Young adults that abuse drugs often do so because they are lacking faith or belief in a higher power. Studies have shown that people that have no belief in something higher than themselves often turn to alcohol or drugs for comfort. It is also a fact that treatment centers encourage their clients to find their faith or a faith while they are in treatment. The founder of Alcoholics Anonymous found sobriety with combining his faith with sobriety.
Sobriety takes time. Anyone that has ever had alcohol drug abuse will tell you that recovery takes commitment. Even after you are out of rehab, you still have to go to weekly meetings in order to keep yourself sober.
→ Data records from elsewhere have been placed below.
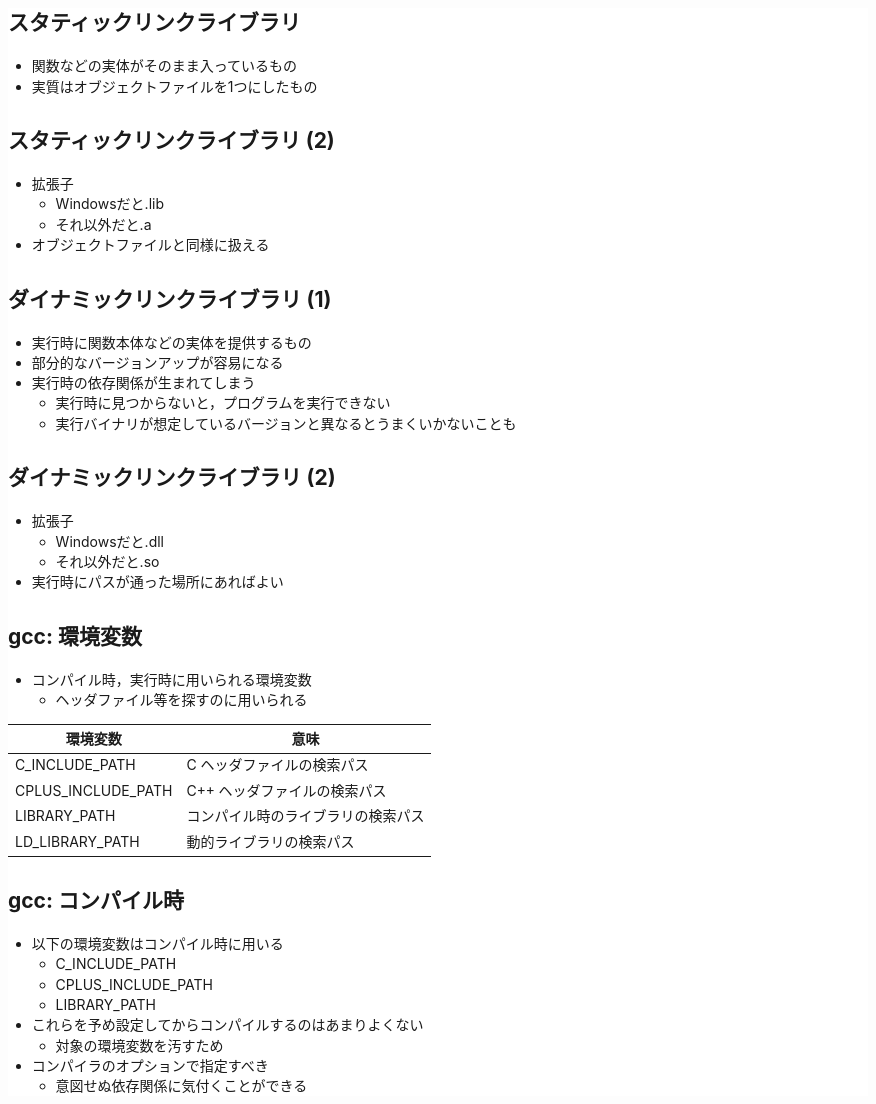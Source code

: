 
## スタティックリンクライブラリ

- 関数などの実体がそのまま入っているもの
- 実質はオブジェクトファイルを1つにしたもの


## スタティックリンクライブラリ (2)

- 拡張子
  - Windowsだと.lib
  - それ以外だと.a
- オブジェクトファイルと同様に扱える


## ダイナミックリンクライブラリ (1)

- 実行時に関数本体などの実体を提供するもの
- 部分的なバージョンアップが容易になる
- 実行時の依存関係が生まれてしまう
  - 実行時に見つからないと，プログラムを実行できない
  - 実行バイナリが想定しているバージョンと異なるとうまくいかないことも


## ダイナミックリンクライブラリ (2)

- 拡張子
  - Windowsだと.dll
  - それ以外だと.so
- 実行時にパスが通った場所にあればよい





## gcc: 環境変数

- コンパイル時，実行時に用いられる環境変数
  - ヘッダファイル等を探すのに用いられる

環境変数           | 意味
-------------------|-------------------------------------
C_INCLUDE_PATH     | C ヘッダファイルの検索パス
CPLUS_INCLUDE_PATH | C++ ヘッダファイルの検索パス
LIBRARY_PATH       | コンパイル時のライブラリの検索パス
LD_LIBRARY_PATH    | 動的ライブラリの検索パス


## gcc: コンパイル時

- 以下の環境変数はコンパイル時に用いる
  - C_INCLUDE_PATH
  - CPLUS_INCLUDE_PATH
  - LIBRARY_PATH
- これらを予め設定してからコンパイルするのはあまりよくない
  - 対象の環境変数を汚すため
- コンパイラのオプションで指定すべき
  - 意図せぬ依存関係に気付くことができる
Sometimes, we are our own worst enemies when it comes to staying sober.
Here are some interesting facts about drug abuse. According to drugfree.org, drug abuse kills 200,000 people each year. If we had to treat alcohol addiction on a global level, it would cost $250 bill dollars a year. That is a lot of people needing treatment. Sadly, there is 2.5 million alcohol deaths a year.
It is not uncommon to hear about a person committing suicide through alcohol. Often, people become alcoholics because they are trying to die. They know the harmful effects that alcohol can due to their body. They purposely drink themselves to death by damaging their organs that keep them alive such as their liver, heart and kidneys. You cannot live without these vital organs.
You may not be familiar with the health risks of binge drinking and alcoholism. Some of the health risks include: anemia, cancer, cardiovascular disease, cirrhosis, dementia, depression, seizures, gout, high blood pressure, infectious disease, nerve damage and pancreatitis.